Of the 63 enrolled patients, 54 (85.7%) had a CXR. Of these 54 CXRs, 42 (77.8%) revealed positive findings. Forty-six (73.0%) of the 63 enrolled patients had respiratory symptoms and 35 (76.1%) of them had positive CXR findings. In the 35 children with respiratory symptoms and positive CXR findings, 16 (45.7%) had pneumonic changes, 11 (31.4%) had hyperinflation on CXR, and pneumonic change with hyperinflation was found in 8 (22.9%).

Of the 54 children who had CXRs, 30 (55.6%) had pneumonic changes. Nasopharyngeal aspirates (NPAs) were collected from 10 (33.3%) of the 30 children with pneumonic changes on CXR, 3 (30.0%) of which were positive for respiratory syncytial virus (RSV) and 1 (10.0%) was positive for Pneumocystis jiroveci (on immunoflourescence). Ten (33.3%) of the 30 children with pneumonic changes on CXR had induced sputum specimens collected, one of which (in an HIV-positive child) was positive for acid-alcohol-fast bacilli (AFB) and one positive for Candida albicans (HIV-negative child). Twenty (37.0%) of the 54 children who had a CXR had positive findings of hyperinflation. NPAs were conducted in 5 (25.0%) of the 20 children who had hyperinflated CXRs, and 2 of these were positive, 1 for RSV and 1 for parainfluenza virus type 3.

Seven (70.0%) of the 10 children who had an elevated WCC and CXR performed had positive CXR findings. Both patients with a decreased WCC had radiographic changes.
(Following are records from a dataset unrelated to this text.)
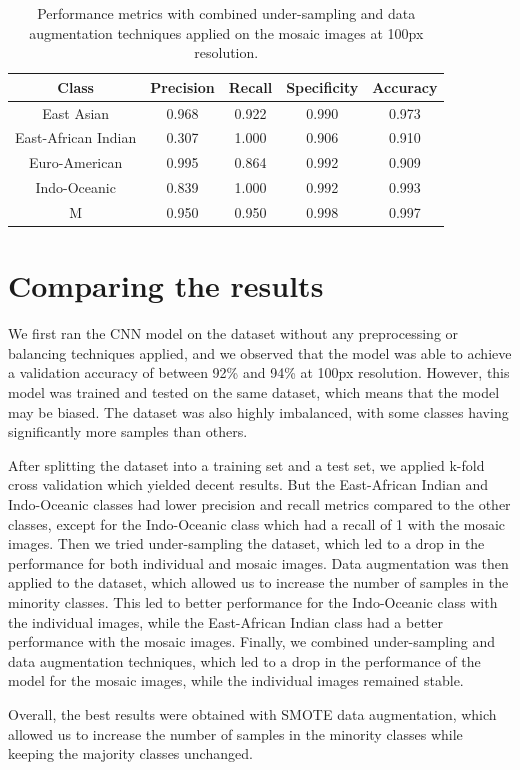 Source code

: \begin{table}[H]
	\centering
	\begin{tabular}{|c|c|c|c|c|}
		\hline
		\textbf{Class}      & \textbf{Precision} & \textbf{Recall} & \textbf{Specificity} & \textbf{Accuracy} \\
		\hline
		East Asian          & 0.968              & 0.922           & 0.990                & 0.973             \\
		East-African Indian & 0.307              & 1.000           & 0.906                & 0.910             \\
		Euro-American       & 0.995              & 0.864           & 0.992                & 0.909             \\
		Indo-Oceanic        & 0.839              & 1.000           & 0.992                & 0.993             \\
		M                   & 0.950              & 0.950           & 0.998                & 0.997             \\
		\hline
	\end{tabular}
	\caption{Performance metrics with combined under-sampling and data augmentation techniques applied on the mosaic images at 100px
		resolution.}
	\label{tab:combined_techniques_performance_metrics_mosaic}
\end{table}

\section{Comparing the results}
\label{sec:comparing_results}

We first ran the CNN model on the dataset without any preprocessing or balancing techniques applied, and we observed that the model was
able to achieve a validation accuracy of between 92\% and 94\% at 100px resolution. However, this model was trained and tested on the same
dataset, which means that the model may be biased. The dataset was also highly imbalanced, with some classes having significantly more
samples than others.

After splitting the dataset into a training set and a test set, we applied k-fold cross validation which yielded decent results. But
the East-African Indian and Indo-Oceanic classes had lower precision and recall metrics compared to the other classes, except for the
Indo-Oceanic class which had a recall of 1 with the mosaic images. Then we tried under-sampling the dataset, which led to a drop in
the performance for both individual and mosaic images. Data augmentation was then applied to the dataset, which allowed us to
increase the number of samples in the minority classes. This led to better performance for the Indo-Oceanic class with the individual
images, while the East-African Indian class had a better performance with the mosaic images. Finally, we combined under-sampling
and data augmentation techniques, which led to a drop in the performance of the model for the mosaic images, while the individual images
remained stable.

Overall, the best results were obtained with SMOTE data augmentation, which allowed us to increase the number of samples in the minority
classes while keeping the majority classes unchanged.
The proportion of all CXRs with positive findings (n=42) with and without elevated or decreased WCC were compared with those with normal CXRs (n=12). There was no correlation between WCC on admission and CXR findings of pneumonia or hyperinflation (p=0.145 and p=0.669, respectively).

A positive WCC (elevated or decreased WCC) in combination with positive CSF findings was found in 1 of the 3 patients who had a positive WCC and an LP. These positive CSF findings were based on biochemistry suggestive of meningitis, even though they had a negative CSF culture and PCR. Twenty-two LPs were conducted in this cohort.

There was no correlation between WCC on admission and duration of hospital stay (p=0.471).

CRP was measured in 59 (93.7%) of the 63 patients enrolled in the study. A positive CRP (defined as a CRP >40 mg/L)^[6] was found in 25 (42.4%) patients. Median (range) CRP was 31.0 (<1 to 336) mg/L. There was no correlation between CRP on admission and duration of stay (p=0.863). A positive CRP in combination with positive CXR findings was found in 15 (71.4%) of the 21 patients who had a positive CRP and had had a CXR. There was no correlation between CRP on admission and CXR findings of hyperinflation (p=0.087) or pneumonia (p=0.368).

A positive CRP in combination with a significant positive blood culture result was found in 2 (9.5%) of the 21 patients who had a positive CRP and in whom a blood culture was performed. A positive CRP in combination with positive CSF findings was found in 6 (60.0%) of 10 patients who had a positive CRP and in whom an LP was performed. Five out of the 6 positive CSF findings were based on biochemistry suggestive of meningitis. One was positive based on CSF PCR for enterovirus.

PCT was measured in 25 (39.7%) of the 63 enrolled patients. The clinical profile of these patients varied greatly, and 11 (44.0%) were critically ill, requiring paediatric intensive care unit (PICU) admission. PCT was found to be positive (>0.2 ìg/L)^[7] in 21 (84.0%) of the 25 patients, 10 (47.6%) of whom were admitted to ICU. Five (50.0%) of these 10 died. Median (range) PCT was 5.7 (0 - 728) ìg/L. Sixteen (76.2%) of the 21 children with a positive PCT remained hospitalised for 5 days or longer; however, statistically there was no correlation between PCT on admission and duration of stay (p=0.392).

A positive PCT in combination with positive CXR findings was found in 16 (80.0%) of the 20 patients who had a positive PCT and in whom a CXR was performed. A positive PCT in combination with a significant positive blood culture result occurred in 1 (4.8%) of the 21 patients who had a positive PCT and in whom a blood culture was performed. A positive PCT in combination with positive CSF findings occurred in 4 (50.0%) of the 8 patients who had a positive PCT and in whom an LP was performed. Three (75.0%) of the 4 were positive based on biochemistry suggestive of meningitis; 1 (25.0%) was positive based on CSF PCR for enterovirus.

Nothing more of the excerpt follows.